Her technical foundation started with Fortran punch cards and an applied mathematics degree from Ecole Centrale de Paris. But her real education happened on the ground. During her tenure as Principal at London Underground, she faced a massive operational challenge. She brought maintenance and upgrades back in-house through intense contract renegotiations over a seven-year cycle.
This move dramatically improved service quality and helped secure a massive £323 million adjudication win. The experience sharpened her ability to spot structural flaws in massive contracts. Later, she took on the role of Commercial Director for Sydney Metro. She advanced the delivery of driverless train technology for Australia’s largest public transport project.
Managing a $1.6 billion package required her to look past surface-level reporting. She had to find the hidden integration risks that could derail the entire timeline. This relentless questioning of the baseline reached its peak at Transgrid. As Major Projects Director, she led a massive renewable energy zone program.
The original scope assumed expensive greenfield easements. She challenged that fundamental assumption. By redesigning the delivery around the existing network, she generated approximately $1.5 billion in savings across contract values. This bold move also accelerated the schedule by two full years.
“Most programs solve the wrong problem because the original brief remains an unexamined black box,” she says. Her ability to open that box defined her corporate career. Now, she applies that exact scrutiny to machine learning.

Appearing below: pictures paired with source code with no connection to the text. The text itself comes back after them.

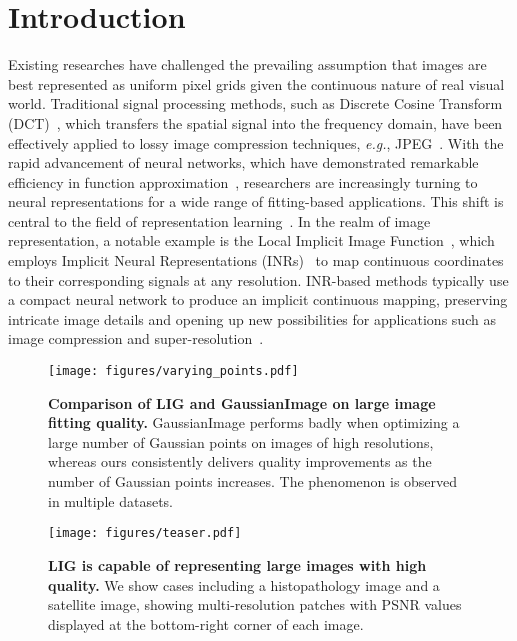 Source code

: \section{Introduction}

Existing researches have challenged the prevailing assumption that images are best represented as uniform pixel grids given the continuous nature of real visual world. Traditional signal processing methods, such as Discrete Cosine Transform (DCT)~\cite{khayam2003discrete}, which transfers the spatial signal into the frequency domain, have been effectively applied to lossy image compression techniques, \textit{e.g.}, JPEG~\cite{rabbani2002overview}. With the rapid advancement of neural networks, which have demonstrated remarkable efficiency in function approximation~\cite{lecun2015deep}, researchers are increasingly turning to neural representations for a wide range of fitting-based applications. This shift is central to the field of representation learning~\cite{bengio2013representation}. In the realm of image representation, a notable example is the Local Implicit Image Function~\cite{chen2021learning}, which employs Implicit Neural Representations (INRs)~\cite{chen2019learning, sitzmann2020implicit, park2019deepsdf} to map continuous coordinates to their corresponding signals at any resolution. INR-based methods typically use a compact neural network to produce an implicit continuous mapping, preserving intricate image details and opening up new possibilities for applications such as image compression and super-resolution~\cite{dupont2021coin,chen2021learning, ma2022recovering, strumpler2022implicit}.

\begin{figure}[t]
\centering
\texttt{[image: figures/varying\_points.pdf]}
\caption{\textbf{Comparison of LIG and GaussianImage on large image fitting quality.} GaussianImage performs badly when optimizing a large number of Gaussian points on images of high resolutions, whereas ours consistently delivers quality improvements as the number of Gaussian points increases. The phenomenon is observed in multiple datasets.}
\label{varying_points}
\end{figure}

\begin{figure*}[t]
\centering
\texttt{[image: figures/teaser.pdf]}
\caption{\textbf{LIG is capable of representing large images with high quality.} We show cases including a histopathology image and a satellite image, showing multi-resolution patches with PSNR values displayed at the bottom-right corner of each image.} 
\label{teaser}
\end{figure*}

Training Algorithms on the Physics of Failure
Today, Muriel Demarcus leads Marsham Edge. Her company builds anomaly detection systems for critical infrastructure and energy markets. They do not build theoretical models. They build systems that operate in production to stop disasters.
Her team recently tested their technology on a national grid blackout scenario. The model flagged the cascade precisely 75 seconds before over a million homes lost power. That brief window is the difference between a managed shutdown and a catastrophic failure.
But she knows that a technical warning means nothing without the right operational structure. The best algorithm in the world cannot save a grid if the human operator does not trust the alert.
“A 75-second window is only valuable if it reaches someone with the authority and protocol to act,” she explains. A raw probability score on a dashboard is useless in a crisis. Her systems deliver plain-language briefings that explain the physics of the impending event.
Beyond grid blackouts, her team tackles battery safety and predictive maintenance. They audit battery management system data using machine learning classification. This process flags thermal runaway risks in lithium-ion systems long before a fire starts. They also forecast energy demand and predict prices for massive consumers. Every product they build is rooted in the physical realities of heavy industry.
She built this pragmatic approach after watching countless technology deployments fail. She noticed a pattern in how executives reviewed progress. She refused to accept status reports that only showed the good news.
“Percentage-complete is a vanity metric if the remaining 20 percent contains the entirety of the integration risk,” she notes. She pushed accountability down to the data originators. She made it structurally safe for her teams to surface bad news early.
At Marsham Edge, she applies this same operational rigor to artificial intelligence. She sees artificial intelligence programs die quietly because organizations lack governance. They have the data but no clarity on who owns the output.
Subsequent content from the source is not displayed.